• PROBLEM REQUIREMENTS: Wherever the string "minipage" occurs in a line of these records, report that line.

• MATERIAL TO PROCESS:
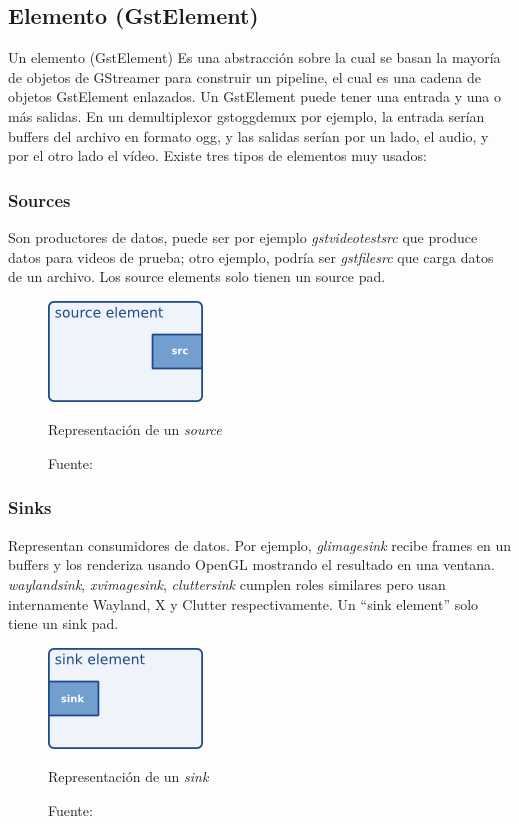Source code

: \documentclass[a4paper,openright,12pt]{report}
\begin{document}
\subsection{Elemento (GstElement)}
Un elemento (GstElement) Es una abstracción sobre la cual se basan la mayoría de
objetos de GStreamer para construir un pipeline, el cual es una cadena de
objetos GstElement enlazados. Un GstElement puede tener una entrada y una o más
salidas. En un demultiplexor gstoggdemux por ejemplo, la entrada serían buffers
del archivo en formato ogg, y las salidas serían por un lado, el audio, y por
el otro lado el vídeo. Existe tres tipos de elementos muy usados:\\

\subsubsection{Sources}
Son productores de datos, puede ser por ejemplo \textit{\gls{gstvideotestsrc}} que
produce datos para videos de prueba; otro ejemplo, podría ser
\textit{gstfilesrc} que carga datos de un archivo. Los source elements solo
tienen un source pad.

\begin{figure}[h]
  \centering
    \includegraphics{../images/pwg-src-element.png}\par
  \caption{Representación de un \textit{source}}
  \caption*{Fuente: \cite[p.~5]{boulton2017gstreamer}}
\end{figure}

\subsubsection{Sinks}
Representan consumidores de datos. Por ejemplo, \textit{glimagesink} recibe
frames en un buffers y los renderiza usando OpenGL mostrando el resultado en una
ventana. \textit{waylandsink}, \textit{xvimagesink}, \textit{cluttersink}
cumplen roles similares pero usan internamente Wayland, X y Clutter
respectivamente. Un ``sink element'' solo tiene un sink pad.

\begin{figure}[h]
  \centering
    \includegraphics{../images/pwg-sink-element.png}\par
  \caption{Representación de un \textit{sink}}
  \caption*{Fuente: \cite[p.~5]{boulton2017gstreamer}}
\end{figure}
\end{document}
==
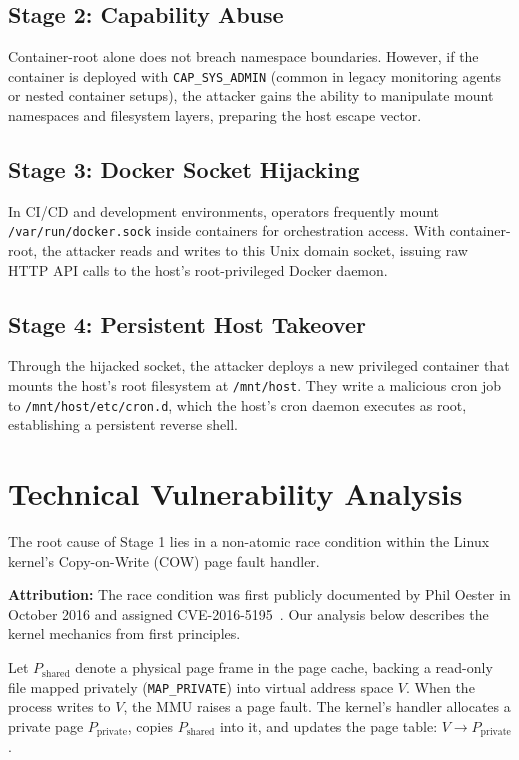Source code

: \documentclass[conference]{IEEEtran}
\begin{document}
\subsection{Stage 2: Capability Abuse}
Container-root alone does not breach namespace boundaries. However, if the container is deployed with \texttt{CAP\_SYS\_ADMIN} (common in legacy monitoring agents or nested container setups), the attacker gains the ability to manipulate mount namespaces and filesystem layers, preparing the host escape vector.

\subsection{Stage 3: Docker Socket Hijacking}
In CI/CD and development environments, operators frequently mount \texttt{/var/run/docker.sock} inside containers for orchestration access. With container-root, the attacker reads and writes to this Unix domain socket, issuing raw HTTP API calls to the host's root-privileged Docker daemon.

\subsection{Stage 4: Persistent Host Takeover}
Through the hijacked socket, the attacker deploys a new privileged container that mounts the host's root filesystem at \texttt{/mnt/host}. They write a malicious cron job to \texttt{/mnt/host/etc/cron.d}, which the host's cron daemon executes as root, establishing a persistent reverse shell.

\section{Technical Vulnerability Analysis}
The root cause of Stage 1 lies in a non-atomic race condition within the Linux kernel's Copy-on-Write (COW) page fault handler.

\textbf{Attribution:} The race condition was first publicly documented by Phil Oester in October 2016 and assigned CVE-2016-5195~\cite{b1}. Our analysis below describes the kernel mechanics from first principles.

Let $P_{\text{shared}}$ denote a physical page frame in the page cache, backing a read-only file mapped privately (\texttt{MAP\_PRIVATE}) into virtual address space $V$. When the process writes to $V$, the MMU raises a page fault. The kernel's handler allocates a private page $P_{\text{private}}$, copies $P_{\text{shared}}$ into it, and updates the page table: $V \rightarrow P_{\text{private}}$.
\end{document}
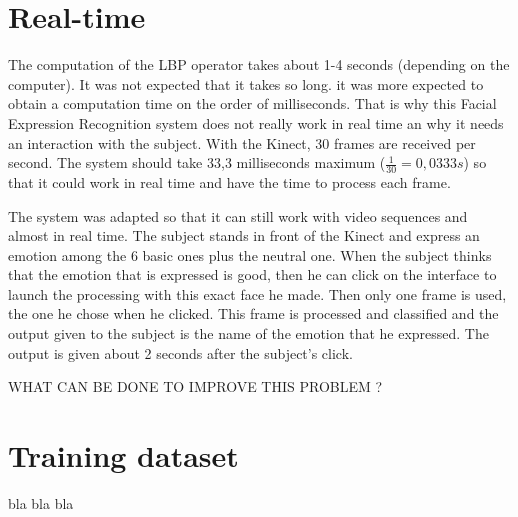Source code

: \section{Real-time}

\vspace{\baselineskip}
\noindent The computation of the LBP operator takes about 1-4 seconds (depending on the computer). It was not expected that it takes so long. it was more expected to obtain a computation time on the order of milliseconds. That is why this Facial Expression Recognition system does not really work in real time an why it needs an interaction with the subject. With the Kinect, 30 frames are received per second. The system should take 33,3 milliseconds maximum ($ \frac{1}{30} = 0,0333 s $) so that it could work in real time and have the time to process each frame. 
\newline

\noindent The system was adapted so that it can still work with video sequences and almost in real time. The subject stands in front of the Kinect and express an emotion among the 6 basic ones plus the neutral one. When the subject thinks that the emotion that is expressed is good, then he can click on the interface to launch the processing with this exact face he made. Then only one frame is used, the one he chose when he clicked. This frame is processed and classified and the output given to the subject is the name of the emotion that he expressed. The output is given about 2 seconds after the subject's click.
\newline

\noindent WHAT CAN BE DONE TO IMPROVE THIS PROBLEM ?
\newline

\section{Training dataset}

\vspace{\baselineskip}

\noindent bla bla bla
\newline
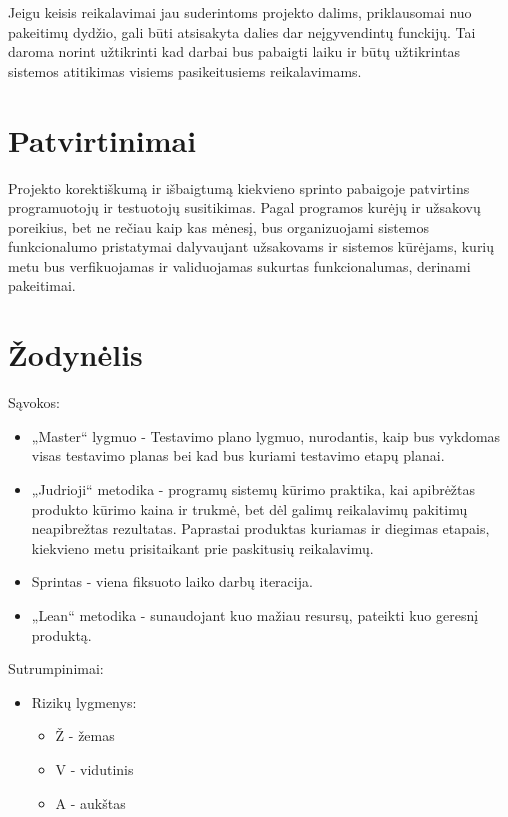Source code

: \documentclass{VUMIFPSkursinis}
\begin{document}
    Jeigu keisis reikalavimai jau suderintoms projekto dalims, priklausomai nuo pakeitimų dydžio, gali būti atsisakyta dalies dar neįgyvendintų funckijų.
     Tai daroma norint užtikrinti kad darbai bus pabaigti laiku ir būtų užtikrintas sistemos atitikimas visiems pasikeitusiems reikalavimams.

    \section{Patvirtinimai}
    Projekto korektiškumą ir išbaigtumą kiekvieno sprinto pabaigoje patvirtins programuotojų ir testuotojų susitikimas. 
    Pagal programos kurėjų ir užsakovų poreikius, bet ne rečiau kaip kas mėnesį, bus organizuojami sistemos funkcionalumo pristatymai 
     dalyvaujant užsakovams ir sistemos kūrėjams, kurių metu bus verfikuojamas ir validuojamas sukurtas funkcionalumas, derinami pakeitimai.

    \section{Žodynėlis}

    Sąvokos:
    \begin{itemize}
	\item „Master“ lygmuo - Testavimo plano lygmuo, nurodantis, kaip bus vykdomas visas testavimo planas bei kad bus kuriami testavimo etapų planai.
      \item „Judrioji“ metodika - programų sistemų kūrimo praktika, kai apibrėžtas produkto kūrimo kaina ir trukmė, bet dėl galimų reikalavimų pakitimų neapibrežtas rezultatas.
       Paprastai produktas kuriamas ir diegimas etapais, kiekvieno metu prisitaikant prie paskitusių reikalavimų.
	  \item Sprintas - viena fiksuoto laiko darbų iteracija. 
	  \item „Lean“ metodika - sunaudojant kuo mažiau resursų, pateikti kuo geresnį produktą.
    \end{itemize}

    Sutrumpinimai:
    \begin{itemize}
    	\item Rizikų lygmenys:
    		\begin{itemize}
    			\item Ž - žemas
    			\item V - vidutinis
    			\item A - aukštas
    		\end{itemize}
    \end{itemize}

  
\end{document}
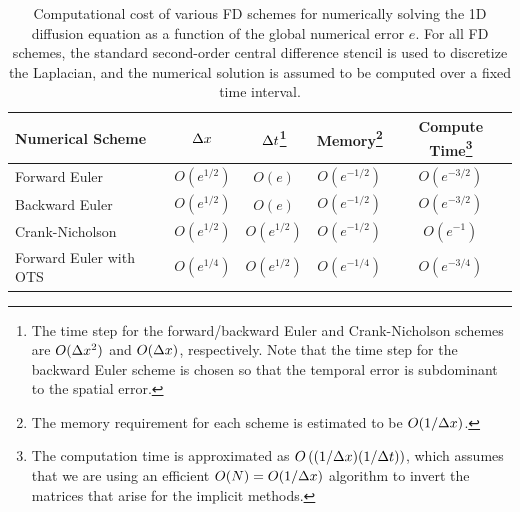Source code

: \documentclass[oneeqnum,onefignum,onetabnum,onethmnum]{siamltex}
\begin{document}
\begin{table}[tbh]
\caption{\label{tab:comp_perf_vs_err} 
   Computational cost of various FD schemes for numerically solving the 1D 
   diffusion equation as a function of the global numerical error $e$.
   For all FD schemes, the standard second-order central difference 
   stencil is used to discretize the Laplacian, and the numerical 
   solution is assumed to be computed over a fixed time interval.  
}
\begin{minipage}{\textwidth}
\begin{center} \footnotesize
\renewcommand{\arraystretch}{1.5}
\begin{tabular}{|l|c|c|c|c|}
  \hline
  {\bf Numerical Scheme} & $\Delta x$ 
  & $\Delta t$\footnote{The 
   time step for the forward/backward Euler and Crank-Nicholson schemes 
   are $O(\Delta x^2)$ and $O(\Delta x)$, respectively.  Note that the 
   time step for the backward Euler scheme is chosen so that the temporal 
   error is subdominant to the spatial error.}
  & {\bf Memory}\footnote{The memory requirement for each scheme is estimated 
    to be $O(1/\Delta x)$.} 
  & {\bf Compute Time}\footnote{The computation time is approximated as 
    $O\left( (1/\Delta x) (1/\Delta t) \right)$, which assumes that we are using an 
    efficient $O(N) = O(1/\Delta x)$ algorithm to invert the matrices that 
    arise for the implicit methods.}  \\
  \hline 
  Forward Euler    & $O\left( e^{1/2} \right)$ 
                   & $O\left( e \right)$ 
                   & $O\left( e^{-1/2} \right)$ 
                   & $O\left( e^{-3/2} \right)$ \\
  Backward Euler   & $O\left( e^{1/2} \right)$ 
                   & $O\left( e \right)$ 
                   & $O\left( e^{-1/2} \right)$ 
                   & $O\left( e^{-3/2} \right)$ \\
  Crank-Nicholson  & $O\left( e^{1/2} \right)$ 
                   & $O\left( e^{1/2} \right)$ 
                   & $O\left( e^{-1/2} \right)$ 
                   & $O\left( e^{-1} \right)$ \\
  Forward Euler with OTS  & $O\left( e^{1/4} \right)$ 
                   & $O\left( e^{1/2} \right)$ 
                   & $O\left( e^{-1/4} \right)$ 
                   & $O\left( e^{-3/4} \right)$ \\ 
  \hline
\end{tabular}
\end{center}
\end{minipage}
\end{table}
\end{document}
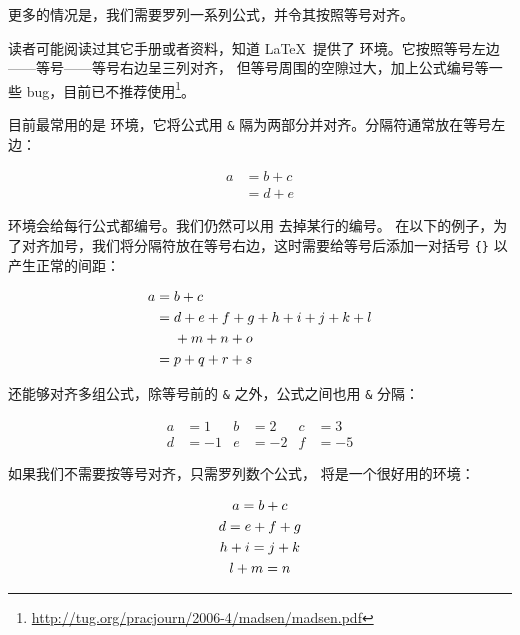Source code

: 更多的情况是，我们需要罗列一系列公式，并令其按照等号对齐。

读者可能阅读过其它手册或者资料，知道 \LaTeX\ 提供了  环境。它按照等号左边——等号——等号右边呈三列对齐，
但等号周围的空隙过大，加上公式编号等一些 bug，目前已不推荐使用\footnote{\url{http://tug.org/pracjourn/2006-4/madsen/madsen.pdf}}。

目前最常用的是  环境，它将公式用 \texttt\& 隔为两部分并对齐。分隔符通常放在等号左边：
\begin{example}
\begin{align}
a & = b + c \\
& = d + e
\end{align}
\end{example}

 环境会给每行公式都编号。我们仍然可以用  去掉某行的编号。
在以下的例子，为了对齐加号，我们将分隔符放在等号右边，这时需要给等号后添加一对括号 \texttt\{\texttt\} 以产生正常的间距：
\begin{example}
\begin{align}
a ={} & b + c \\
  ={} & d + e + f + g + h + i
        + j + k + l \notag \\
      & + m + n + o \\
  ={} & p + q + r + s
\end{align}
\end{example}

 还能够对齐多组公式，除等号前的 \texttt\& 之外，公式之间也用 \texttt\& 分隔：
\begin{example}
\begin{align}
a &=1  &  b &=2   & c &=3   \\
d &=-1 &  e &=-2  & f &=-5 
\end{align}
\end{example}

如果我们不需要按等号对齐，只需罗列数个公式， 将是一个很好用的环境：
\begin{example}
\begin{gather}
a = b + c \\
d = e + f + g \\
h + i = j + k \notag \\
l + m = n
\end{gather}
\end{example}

• YOUR RESPONSE:
\begin{minipage}{\textwidth}
\end{minipage}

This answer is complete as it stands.